It's all a federal case.

Tuesday, July 26, 2011

The Wall Street Journal notes that there were only three federal crimes mentioned in the U.S. Constitution, whereas now, there are thousands "sprinkled throughout some 27,000 pages of the federal code." (Legal scholars can't come to an exact number.)

Along the way, the article relates several egregious examples of people discovering in the course of living their daily lives that they were guilty (but only in a legal sense) of federal crimes. My "favorite" of these was a case in which a man did time after he was found guilty of violating the law of a country whose own courts had ruled that it was invalid.

Occasionally, Americans are going to prison in the U.S. for violating the laws and rules of other countries. Last year, Abner Schoenwetter finished 69 months in federal prison for conspiracy and smuggling.

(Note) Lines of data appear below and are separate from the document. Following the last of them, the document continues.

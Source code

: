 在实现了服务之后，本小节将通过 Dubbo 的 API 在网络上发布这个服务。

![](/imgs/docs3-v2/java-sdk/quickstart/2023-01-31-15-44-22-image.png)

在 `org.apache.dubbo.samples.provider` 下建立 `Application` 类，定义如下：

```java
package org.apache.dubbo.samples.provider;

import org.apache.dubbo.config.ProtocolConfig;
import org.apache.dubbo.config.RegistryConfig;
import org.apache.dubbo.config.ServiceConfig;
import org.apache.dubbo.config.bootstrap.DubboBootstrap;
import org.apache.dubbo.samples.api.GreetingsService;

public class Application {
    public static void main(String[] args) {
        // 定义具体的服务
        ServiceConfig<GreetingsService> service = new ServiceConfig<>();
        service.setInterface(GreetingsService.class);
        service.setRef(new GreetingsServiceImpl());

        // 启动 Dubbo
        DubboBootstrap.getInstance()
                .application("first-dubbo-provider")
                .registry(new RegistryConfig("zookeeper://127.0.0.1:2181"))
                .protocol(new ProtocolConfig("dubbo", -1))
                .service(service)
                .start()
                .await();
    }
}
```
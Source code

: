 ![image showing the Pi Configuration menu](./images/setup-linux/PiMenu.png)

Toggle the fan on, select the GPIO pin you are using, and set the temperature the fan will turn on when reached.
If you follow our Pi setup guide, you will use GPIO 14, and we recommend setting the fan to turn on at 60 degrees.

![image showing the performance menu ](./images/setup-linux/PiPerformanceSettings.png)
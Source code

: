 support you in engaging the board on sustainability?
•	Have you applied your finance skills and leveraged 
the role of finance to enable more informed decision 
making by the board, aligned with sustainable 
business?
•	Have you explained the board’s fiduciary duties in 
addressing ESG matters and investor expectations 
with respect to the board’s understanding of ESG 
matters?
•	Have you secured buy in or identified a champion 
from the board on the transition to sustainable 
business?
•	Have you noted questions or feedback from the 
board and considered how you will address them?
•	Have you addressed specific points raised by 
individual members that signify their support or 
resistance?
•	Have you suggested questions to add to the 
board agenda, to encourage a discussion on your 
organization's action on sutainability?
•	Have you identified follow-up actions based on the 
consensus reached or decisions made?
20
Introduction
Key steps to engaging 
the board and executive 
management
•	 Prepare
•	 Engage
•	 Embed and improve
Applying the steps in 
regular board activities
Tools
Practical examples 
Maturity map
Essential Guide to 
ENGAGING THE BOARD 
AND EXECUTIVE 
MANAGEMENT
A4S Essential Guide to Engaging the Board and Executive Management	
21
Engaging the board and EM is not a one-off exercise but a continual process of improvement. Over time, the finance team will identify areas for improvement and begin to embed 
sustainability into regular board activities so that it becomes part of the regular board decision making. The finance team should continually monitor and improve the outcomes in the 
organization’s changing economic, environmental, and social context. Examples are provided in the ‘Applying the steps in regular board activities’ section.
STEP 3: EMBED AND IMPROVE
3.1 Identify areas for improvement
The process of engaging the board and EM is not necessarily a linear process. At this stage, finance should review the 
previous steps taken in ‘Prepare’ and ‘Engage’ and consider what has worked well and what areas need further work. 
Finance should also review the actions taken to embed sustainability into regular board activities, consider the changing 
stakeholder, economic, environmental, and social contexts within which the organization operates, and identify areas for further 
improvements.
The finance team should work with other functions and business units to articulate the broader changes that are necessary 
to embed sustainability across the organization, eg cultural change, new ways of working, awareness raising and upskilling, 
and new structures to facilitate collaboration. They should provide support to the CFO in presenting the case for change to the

His conviction was related to importing the wrong kinds of lobsters and bulk packaging them in plastic, rather than separately in boxes, in violation of Honduran laws.

According to court records and interviews, Mr. Schoenwetter had been importing lobsters from Honduras since the mid-1980s. In early 1999, federal officials seized a 70,000-pound shipment after a tip that the load violated a Honduran statute setting a minimum size on lobsters that could be caught. Such a shipment, in turn, violated a U.S. law, the Lacey Act, which makes it a felony to import fish or wildlife if it breaks another country's laws. Roughly 2% of the seized shipment was clearly undersized, and records indicated other shipments carried much higher percentages, federal officials said.

In an interview, Mr. Schoenwetter, 65 years old, said he and other buyers routinely accepted a percentage of undersized lobsters since the deliveries from the fishermen inevitably included smaller ones. He also said he didn't believe bringing in some undersized lobsters was illegal, noting that previous shipments had routinely passed through U.S. Customs.

After conviction, Mr. Schoenwetter and three co-defendants appealed, and the Honduran government filed a brief on their behalf saying that Honduran courts had invalidated the undersized-lobster law. By a two-to-one vote, however, a federal appeals panel found the Honduran law valid at the time of the trial and upheld the convictions.
Unsurprisingly, a large percentage of the people in federal prison are there due to federal laws pertaining to drug prohibitions, environmentalism is spurring the most growth in punishment for manufactured federal "crimes," and many regulations call for federal penalties when violated.

A major weakness in the article was that it failed to distinguish between legitimate crimes (i.e., those that violate individual rights, such as fraud -- versus acts that harm no one, and yet are punishable by federal law, such as wrapping lobsters in plastic under the "wrong" circumstances).
Tougher federal drug laws account for about 30% of people sentenced, a decline from over 40% two decades ago. The proportion of people sentenced for most other crimes, such as firearms possession, fraud and other non-violent offenses, has doubled in the past 20 years.
With the numbers for actual crimes, like fraud, co-mingled with those for federally-punishable not-really-crimes, it is hard, in one sense, to fully appreciate the extent of this problem. (We can, however, say that upwards of about a third of all federal prisoners are serving sentences for things that should not be classified as crimes.) But in another sense, it is easy to see that we are in big trouble: The precedent has not only been set for ordinary actions taken without any criminal intent to land people in hot water, that precedent is being followed on a large scale already.

-- CAV

--- In Other News ---

Who knew that a whole bunch of time, spent mostly at home and often rocking a baby would begin to transform me into a mobile phone warrior? Between my recent purchase of a smart phone and my time-starved, unpredictable schedule, I've quickly come to appreciate the versatility of my phone, and look for ways to make it as useful as possible. Among my favorite productivity-enhancing applications so far are Dropbox, Evernote mobile, and Delicious. The last of these is what has made blogging -- at all -- possible over the past couple of days.

I'm nowhere near ditching my printer, but since I am working -- very slowly, now -- to become as paperless as I can get, I found a post at Unclutterer about "Functioning in a Printer-less Office" thought-provoking.

SB and LB share their thoughts about this year's OCON, which I completely missed, including the on-line sessions. The Peter Schwartz talk sounds like it was great.